Problem: Leaving out the pictures, output each record exactly as it stands.

-=-=-=-=-

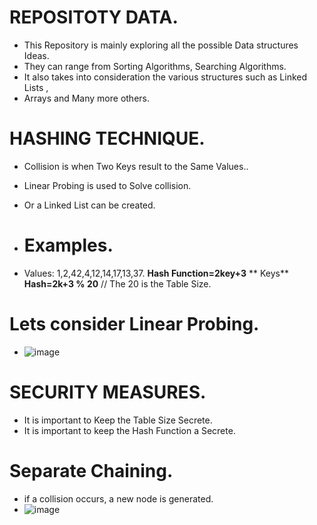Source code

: # REPOSITOTY DATA.
* This Repository is mainly exploring all the possible Data structures Ideas. 
* They can range from Sorting Algorithms, Searching Algorithms.
* It also takes into consideration the various structures such as Linked Lists , 
* Arrays and Many more others.


# HASHING TECHNIQUE.
* Collision is when Two Keys result to the Same Values..
* Linear Probing is used to Solve collision.
* Or a Linked List can be created.

* # Examples.
* Values: 1,2,42,4,12,14,17,13,37.
            **Hash Function=2key+3**
** Keys**   **Hash=2k+3 % 20** // The 20 is the Table Size.
# Lets consider Linear Probing.
*  ![image](https://github.com/RoggersAnguzu/Data-Structures-And-Algorithms/assets/141458053/41959087-2778-4fe6-9b95-b659a004cc11)

# SECURITY MEASURES.
* It is important to Keep the Table Size Secrete.
* It is important to keep the Hash Function a Secrete.

# Separate Chaining.
  * if a collision occurs, a new node is generated.
  * ![image](https://github.com/RoggersAnguzu/Data-Structures-And-Algorithms/assets/141458053/b68ffaa2-09da-4da5-bece-ffacc58f735d)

-=-=-=-=-

Output below:
Source code

: # REPOSITOTY DATA.
* This Repository is mainly exploring all the possible Data structures Ideas. 
* They can range from Sorting Algorithms, Searching Algorithms.
* It also takes into consideration the various structures such as Linked Lists , 
* Arrays and Many more others.


# HASHING TECHNIQUE.
* Collision is when Two Keys result to the Same Values..
* Linear Probing is used to Solve collision.
* Or a Linked List can be created.

* # Examples.
* Values: 1,2,42,4,12,14,17,13,37.
            **Hash Function=2key+3**
** Keys**   **Hash=2k+3 % 20** // The 20 is the Table Size.
# Lets consider Linear Probing.
*  ![image](https://github.com/RoggersAnguzu/Data-Structures-And-Algorithms/assets/141458053/41959087-2778-4fe6-9b95-b659a004cc11)

# SECURITY MEASURES.
* It is important to Keep the Table Size Secrete.
* It is important to keep the Hash Function a Secrete.

# Separate Chaining.
  * if a collision occurs, a new node is generated.
  * ![image](https://github.com/RoggersAnguzu/Data-Structures-And-Algorithms/assets/141458053/b68ffaa2-09da-4da5-bece-ffacc58f735d)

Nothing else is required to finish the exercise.